By New Year's Eve, I'd lost 46 pounds and stood on the scale to see 150 looking up at me. Doing the CrossFit workout of the day with my own equipment, walking 1.5 miles each way to the train, and trimming my calories back to my BMR was exactly what I needed to do.
Today, I weigh 149 and tend to waver between 147 and 151. The weight is gone, I'm still doing the CrossFit workouts every day, and I'm stronger and more fit than I've been in years, even when I was riding 250 miles a week on my bicycle.
I'm also 14 points away from maxing the APFT for the first time since 1990. All it takes is some discipline, a big bottle of water, and the belief that you're much younger than your actual chronological age.
It also helps if you keep track of your progress.
Lessons & tips:
- Find your BMR, look up the Harris Benedict Equation and eat between your BMR and the sedentary multiplier (BMR * 1.2) per day.
- Eat more protein.
- Walk an hour a day at first.
- Do the CrossFit workout of the day scaled back to where you can do it. (I used the average of the three events scores in the APFT as a percentage, e.g.: 136 on the APFT = 45% of whatever the CF WOD calls for.) If you can't figure out how to scale it, there are pre-scaled workouts at CrossFit BrandX.

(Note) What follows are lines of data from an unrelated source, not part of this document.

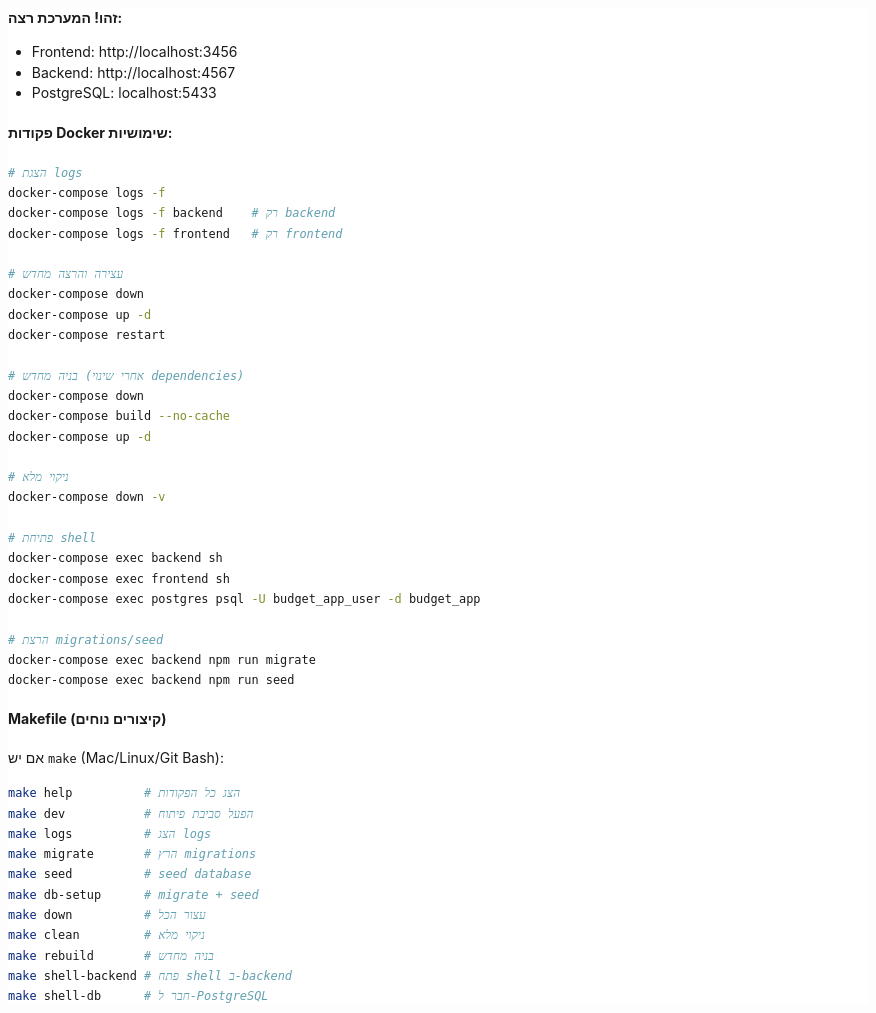 **זהו! המערכת רצה:**
- Frontend: http://localhost:3456
- Backend: http://localhost:4567
- PostgreSQL: localhost:5433

#### פקודות Docker שימושיות:

```bash
# הצגת logs
docker-compose logs -f
docker-compose logs -f backend    # רק backend
docker-compose logs -f frontend   # רק frontend

# עצירה והרצה מחדש
docker-compose down
docker-compose up -d
docker-compose restart

# בניה מחדש (אחרי שינוי dependencies)
docker-compose down
docker-compose build --no-cache
docker-compose up -d

# ניקוי מלא
docker-compose down -v

# פתיחת shell
docker-compose exec backend sh
docker-compose exec frontend sh
docker-compose exec postgres psql -U budget_app_user -d budget_app

# הרצת migrations/seed
docker-compose exec backend npm run migrate
docker-compose exec backend npm run seed
```

#### Makefile (קיצורים נוחים)

אם יש `make` (Mac/Linux/Git Bash):

```bash
make help          # הצג כל הפקודות
make dev           # הפעל סביבת פיתוח
make logs          # הצג logs
make migrate       # הרץ migrations
make seed          # seed database
make db-setup      # migrate + seed
make down          # עצור הכל
make clean         # ניקוי מלא
make rebuild       # בניה מחדש
make shell-backend # פתח shell ב-backend
make shell-db      # חבר ל-PostgreSQL
```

- Don't get discouraged if your weight inches up. Be satisfied with a downward trend.
- Don't go overboard and try to eat 1000 calories a day. Your body will go into starvation mode and when you break, you'll break into Twinkies and cookie dough and ruin all your progress.
- Set performance goals (ie: run 5 k faster than 30 minutes or do 10 pullups in a row).
- Keep a strict food and exercise log with stopwatch data, weight data, caloric intake (with percentage breakdowns of carbs, fat, and protein, where you can find it).
- Test yourself periodically against athletic benchmarks (i.e.: APFT, CrossFit Fran, 5k run) to check your progress.
- There is no spoon. It isn't the spoon that bends. It's you.